Atto di trasferimento immobiliare in sede di separazione tra coniugi: è agevolabile ai sensi dell’art. 19 della L. 74/1987.

by Luca Mariotti

Ad onta dei criteri di “common law” che sull’errata lettura delle sentenze della Corte Costituzionale in materia di “diritto vivente” si sono incuneati nella nostra giurisprudenza, ogni tanto si assiste alla rilettura di norme di legge e alla evoluzione interpretativa delle stesse.

E’ il caso che viene considerato nella Sentenza della Corte di Cassazione n. 3110 del 17 febbraio 2016 che decide su un ricorso dell’Agenzia delle Entrate. In questione è il regime di esenzione previsto dall’art. 19 della L. n. 74/1987, per cui Tutti gli atti, i documenti ed i provvedimenti relativi al procedimento di scioglimento del matrimonio o di cessazione degli effetti civili del matrimonio nonchè ai procedimenti anche esecutivi e cautelari diretti ad ottenere la corresponsione o la revisione degli assegni di cui agli articoli 5 e 6 della legge 1º dicembre 1970, n. 898, sono esenti dall’imposta di bollo, di registro e da ogni altra tassa”.

Tale agevolazione non è stata applicata nel caso di cui si tratta in fase di liquidazione poiché la separazione tra i coniugi non ha determinato lo scioglimento di una comunione legale, ma il riacquisto (per gli accordi in fase di separazione) del 50% di un terreno diviso in due quote proprietarie di pari importo. L’Agenzia richiama un precedente della Sezione V, n. 15231/2001 secondo cui un atto è agevolato, in sintesi, se costituisce contenuto necessario e non eventuale degli accordi di separazione.

La Corte ritiene che il ricorso debba essere disatteso, alla stregua di una serie di considerazioni, che giustificano, a giudizio della Corte stessa, un mutamento d’indirizzo rispetto al precedente richiamato dalla difesa erariale a sostegno del ricorso proposto, ciò non solo in virtù di una rivalutazione critica di talune argomentazioni ivi espresse, nonché  alla stregua del mutato quadro normativo di riferimento che, nel contesto di un’evoluzione verosimilmente non ancora del tutto conclusa, ha fortemente valorizzato la centralità dell’accordo tra le parti nella definizione della crisi coniugale.
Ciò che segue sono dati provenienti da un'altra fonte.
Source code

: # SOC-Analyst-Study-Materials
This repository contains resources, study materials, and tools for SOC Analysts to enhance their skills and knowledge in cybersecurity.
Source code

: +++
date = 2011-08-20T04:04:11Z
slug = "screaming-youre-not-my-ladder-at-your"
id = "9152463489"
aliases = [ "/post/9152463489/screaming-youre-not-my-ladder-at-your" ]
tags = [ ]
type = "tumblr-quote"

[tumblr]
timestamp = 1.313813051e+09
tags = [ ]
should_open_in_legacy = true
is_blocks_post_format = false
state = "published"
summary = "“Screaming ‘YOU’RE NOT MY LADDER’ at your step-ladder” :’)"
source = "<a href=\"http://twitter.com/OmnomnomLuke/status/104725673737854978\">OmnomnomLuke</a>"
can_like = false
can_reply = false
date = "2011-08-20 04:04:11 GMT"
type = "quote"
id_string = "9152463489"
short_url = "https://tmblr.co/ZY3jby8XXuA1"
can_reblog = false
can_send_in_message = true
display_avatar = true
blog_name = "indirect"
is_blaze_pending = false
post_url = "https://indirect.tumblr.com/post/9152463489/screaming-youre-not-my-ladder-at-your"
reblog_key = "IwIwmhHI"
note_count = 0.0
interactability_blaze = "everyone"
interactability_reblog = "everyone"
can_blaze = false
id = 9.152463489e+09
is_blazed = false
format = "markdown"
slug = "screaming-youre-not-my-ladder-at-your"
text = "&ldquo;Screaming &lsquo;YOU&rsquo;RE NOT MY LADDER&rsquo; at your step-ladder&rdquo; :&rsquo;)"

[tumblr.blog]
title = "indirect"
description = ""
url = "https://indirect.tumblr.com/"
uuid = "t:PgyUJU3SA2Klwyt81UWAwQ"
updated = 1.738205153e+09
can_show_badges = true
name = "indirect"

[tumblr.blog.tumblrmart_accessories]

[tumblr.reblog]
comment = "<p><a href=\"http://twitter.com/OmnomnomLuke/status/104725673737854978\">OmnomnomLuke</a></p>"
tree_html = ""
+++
In particolare viene posto l’accento sulla (letteralmente) “degiurisdizionalizzazione” degli accordi di separazione. Elemento, tra gli altri, che induce la Corte a ritenere che, nel mutato contesto normativo di riferimento, debba riconoscersi il carattere di negoziazione globale a tutti gli accordi di separazione che, anche attraverso la previsione di trasferimenti mobiliari o immobiliari, siano volti a definire in modo tendenzialmente stabile la crisi coniugale, destinata a sfociare, di lì a breve, nella cessazione degli effetti civili del matrimonio concordatario o nello scioglimento del matrimonio civile, cioè in un divorzio non solo prefigurato, ma voluto dalle parti, in presenza delle necessarie condizioni di legge.

Ci permettiamo di osservare che il quadro mutato, asseritamente normativo, appare essere invece legato ad un più ampio contesto sociale (certamente diverso dal 2001 ad oggi), nonché, fondamentale, quello di una più attenta valorizzazione dell’aspetto sostanziale dell’agevolazione de quo.

Lo “stare decisis” va bene, insomma, ma il Giudice è soggetto solo alla Legge e non alla giurisprudenza di altri giudici, pena ledere il diritto di difesa costituzionalmente garantito. Ogni orientamento può essere rivisto, Sezioni Unite incluse. Con buona pace di chi in un’ordinanza pochi giorni fa  (la n. 2584 del 9 febbraio) ha asserito che la mancata considerazione da parte del ricorrente della giurisprudenza consolidata avrebbe come conseguenza la responsabilità aggravata di cui all’articolo 96 del Codice di procedura civile.